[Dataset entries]
╭──

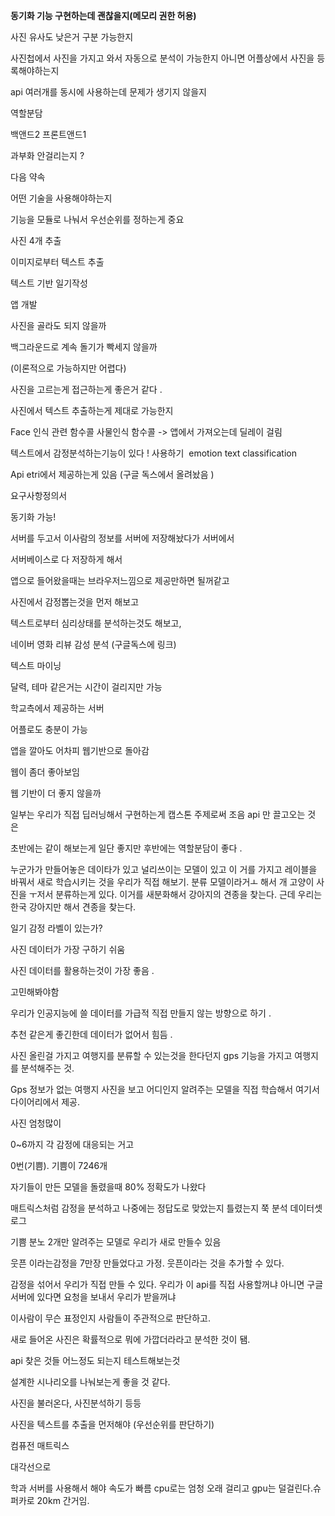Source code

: **동기화 기능 구현하는데 괜찮을지(메모리 권한 허용)** 

사진 유사도 낮은거 구분 가능한지

사진첩에서 사진을 가지고 와서 자동으로 분석이 가능한지 아니면 어플상에서 사진을 등록해야하는지 

api 여러개를 동시에 사용하는데 문제가 생기지 않을지 

역할분담 

백앤드2 프론트앤드1

과부화 안걸리는지 ? 

다음 약속

  

  

어떤 기술을 사용해야하는지 

기능을 모듈로 나눠서 우선순위를 정하는게 중요 

사진 4개 추출 

이미지로부터 텍스트 추출 

텍스트 기반 일기작성 

앱 개발

사진을 골라도 되지 않을까

백그라운드로 계속 돌기가 빡세지 않을까 

(이론적으로 가능하지만 어렵다) 

사진을 고르는게 접근하는게 좋은거 같다 .

사진에서 텍스트 추출하는게 제대로 가능한지 

Face 인식 관련 함수콜 사물인식 함수콜 -> 앱에서 가져오는데 딜레이 걸림 

텍스트에서 감정분석하는기능이 있다 ! 사용하기  emotion text classification

Api etri에서 제공하는게 있음 (구글 독스에서 올려놨음 )

  

요구사항정의서 

동기화 가능!

서버를 두고서 이사람의 정보를 서버에 저장해놨다가 서버에서 

서버베이스로 다 저장하게 해서 

앱으로 들어왔을때는 브라우저느낌으로 제공만하면 될꺼같고 

  

사진에서 감정뽑는것을 먼저 해보고 

텍스트로부터 심리상태를 분석하는것도 해보고, 

네이버 영화 리뷰 감성 분석 (구글독스에 링크)

텍스트 마이닝 

달력, 테마 같은거는 시간이 걸리지만 가능

학교측에서 제공하는 서버 

어플로도 충분이 가능

앱을 깔아도 어차피 웹기반으로 돌아감 

웹이 좀더 좋아보임 

웹 기반이 더 좋지 않을까 

일부는 우리가 직접 딥러닝해서 구현하는게 캡스톤 주제로써 조음 api 만 끌고오는 것은 

초반에는 같이 해보는게 일단 좋지만 후반에는 역할분담이 좋다 .

  

누군가가 만들어놓은 데이타가 있고 널리쓰이는 모델이 있고 이 거를 가지고 레이블을 바꿔서 새로 학습시키는 것을 우리가 직접 해보기. 분류 모델이라거ㅗ 해서 개 고양이 사진을 ㅜ저서 분류하는게 있다. 이거를 새분화해서 강아지의 견종을 찾는다. 근데 우리는 한국 강아지만 해서 견종을 찾는다. 

  

일기 감정 라벨이 있는가? 

사진 데이터가 가장 구하기 쉬움 

사진 데이터를 활용하는것이 가장 좋음 .

고민해봐야함 

우리가 인공지능에 쓸 데이터를 가급적 직접 만들지 않는 방향으로 하기 .

추천 같은게 좋긴한데 데이터가 없어서 힘듬 .

사진 올린걸 가지고 여행지를 분류할 수 있는것을 한다던지 gps 기능을 가지고 여행지를 분석해주는 것.

Gps 정보가 없는 여행지 사진을 보고 어디인지 알려주는 모델을 직접 학습해서 여기서 다이어리에서 제공.

  

  

사진 엄청많이 

  

  

0~6까지 각 감정에 대응되는 거고 

0번(기쁨). 기쁨이 7246개

자기들이 만든 모델을 돌렸을때 80% 정확도가 나왔다

매트릭스처럼 감정을 분석하고 나중에는 정답도로 맞았는지 틀렸는지 쭉 분석 데이터셋 로그 

기쁨 분노 2개만 알려주는 모델로 우리가 새로 만들수 있음 

웃픈 이라는감정을 7만장 만들었다고 가정. 웃픈이라는 것을 추가할 수 있다. 

  

감정을 섞어서 우리가 직접 만들 수 있다. 우리가 이 api를 직접 사용할꺼냐 아니면 구글서버에 있다면 요청을 보내서 우리가 받을꺼냐

  

이사람이 무슨 표정인지 사람들이 주관적으로 판단하고. 

새로 들어온 사진은 확률적으로 뭐에 가깝더라라고 분석한 것이 됌.

  

api 찾은 것들 어느정도 되는지 테스트해보는것

설계한 시나리오를 나눠보는게 좋을 것 같다. 

사진을 불러온다, 사진분석하기 등등 

사진을 텍스트를 추출을 먼저해야 (우선순위를 판단하기) 

컴퓨전 매트릭스 

대각선으로 

학과 서버를 사용해서 해야 속도가 빠름 cpu로는 엄청 오래 걸리고 gpu는 덜걸린다.슈퍼카로 20km 간거임.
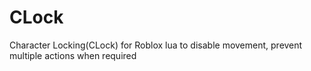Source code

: # CLock
Character Locking(CLock) for Roblox lua to disable movement, prevent multiple actions when required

╰──

- **Task directions**: All of the records need to be restated word for word, but not the pictures.

- **Solution for this task**:
Source code

: **동기화 기능 구현하는데 괜찮을지(메모리 권한 허용)** 

사진 유사도 낮은거 구분 가능한지

사진첩에서 사진을 가지고 와서 자동으로 분석이 가능한지 아니면 어플상에서 사진을 등록해야하는지 

api 여러개를 동시에 사용하는데 문제가 생기지 않을지 

역할분담 

백앤드2 프론트앤드1

과부화 안걸리는지 ? 

다음 약속

  

  

어떤 기술을 사용해야하는지 

기능을 모듈로 나눠서 우선순위를 정하는게 중요 

사진 4개 추출 

이미지로부터 텍스트 추출 

텍스트 기반 일기작성 

앱 개발

사진을 골라도 되지 않을까

백그라운드로 계속 돌기가 빡세지 않을까 

(이론적으로 가능하지만 어렵다) 

사진을 고르는게 접근하는게 좋은거 같다 .

사진에서 텍스트 추출하는게 제대로 가능한지 

Face 인식 관련 함수콜 사물인식 함수콜 -> 앱에서 가져오는데 딜레이 걸림 

텍스트에서 감정분석하는기능이 있다 ! 사용하기  emotion text classification

Api etri에서 제공하는게 있음 (구글 독스에서 올려놨음 )

  

요구사항정의서 

동기화 가능!

서버를 두고서 이사람의 정보를 서버에 저장해놨다가 서버에서 

서버베이스로 다 저장하게 해서 

앱으로 들어왔을때는 브라우저느낌으로 제공만하면 될꺼같고 

  

사진에서 감정뽑는것을 먼저 해보고 

텍스트로부터 심리상태를 분석하는것도 해보고, 

네이버 영화 리뷰 감성 분석 (구글독스에 링크)

텍스트 마이닝 

달력, 테마 같은거는 시간이 걸리지만 가능

학교측에서 제공하는 서버 

어플로도 충분이 가능

앱을 깔아도 어차피 웹기반으로 돌아감 

웹이 좀더 좋아보임 

웹 기반이 더 좋지 않을까 

일부는 우리가 직접 딥러닝해서 구현하는게 캡스톤 주제로써 조음 api 만 끌고오는 것은 

초반에는 같이 해보는게 일단 좋지만 후반에는 역할분담이 좋다 .

  

누군가가 만들어놓은 데이타가 있고 널리쓰이는 모델이 있고 이 거를 가지고 레이블을 바꿔서 새로 학습시키는 것을 우리가 직접 해보기. 분류 모델이라거ㅗ 해서 개 고양이 사진을 ㅜ저서 분류하는게 있다. 이거를 새분화해서 강아지의 견종을 찾는다. 근데 우리는 한국 강아지만 해서 견종을 찾는다. 

  

일기 감정 라벨이 있는가? 

사진 데이터가 가장 구하기 쉬움 

사진 데이터를 활용하는것이 가장 좋음 .

고민해봐야함 

우리가 인공지능에 쓸 데이터를 가급적 직접 만들지 않는 방향으로 하기 .

추천 같은게 좋긴한데 데이터가 없어서 힘듬 .

사진 올린걸 가지고 여행지를 분류할 수 있는것을 한다던지 gps 기능을 가지고 여행지를 분석해주는 것.

Gps 정보가 없는 여행지 사진을 보고 어디인지 알려주는 모델을 직접 학습해서 여기서 다이어리에서 제공.

  

  

사진 엄청많이 

  

  

0~6까지 각 감정에 대응되는 거고 

0번(기쁨). 기쁨이 7246개

자기들이 만든 모델을 돌렸을때 80% 정확도가 나왔다

매트릭스처럼 감정을 분석하고 나중에는 정답도로 맞았는지 틀렸는지 쭉 분석 데이터셋 로그 

기쁨 분노 2개만 알려주는 모델로 우리가 새로 만들수 있음 

웃픈 이라는감정을 7만장 만들었다고 가정. 웃픈이라는 것을 추가할 수 있다. 

  

감정을 섞어서 우리가 직접 만들 수 있다. 우리가 이 api를 직접 사용할꺼냐 아니면 구글서버에 있다면 요청을 보내서 우리가 받을꺼냐

  

이사람이 무슨 표정인지 사람들이 주관적으로 판단하고. 

새로 들어온 사진은 확률적으로 뭐에 가깝더라라고 분석한 것이 됌.

  

api 찾은 것들 어느정도 되는지 테스트해보는것

설계한 시나리오를 나눠보는게 좋을 것 같다. 

사진을 불러온다, 사진분석하기 등등 

사진을 텍스트를 추출을 먼저해야 (우선순위를 판단하기) 

컴퓨전 매트릭스 

대각선으로 

학과 서버를 사용해서 해야 속도가 빠름 cpu로는 엄청 오래 걸리고 gpu는 덜걸린다.슈퍼카로 20km 간거임.
Source code

: # CLock
Character Locking(CLock) for Roblox lua to disable movement, prevent multiple actions when required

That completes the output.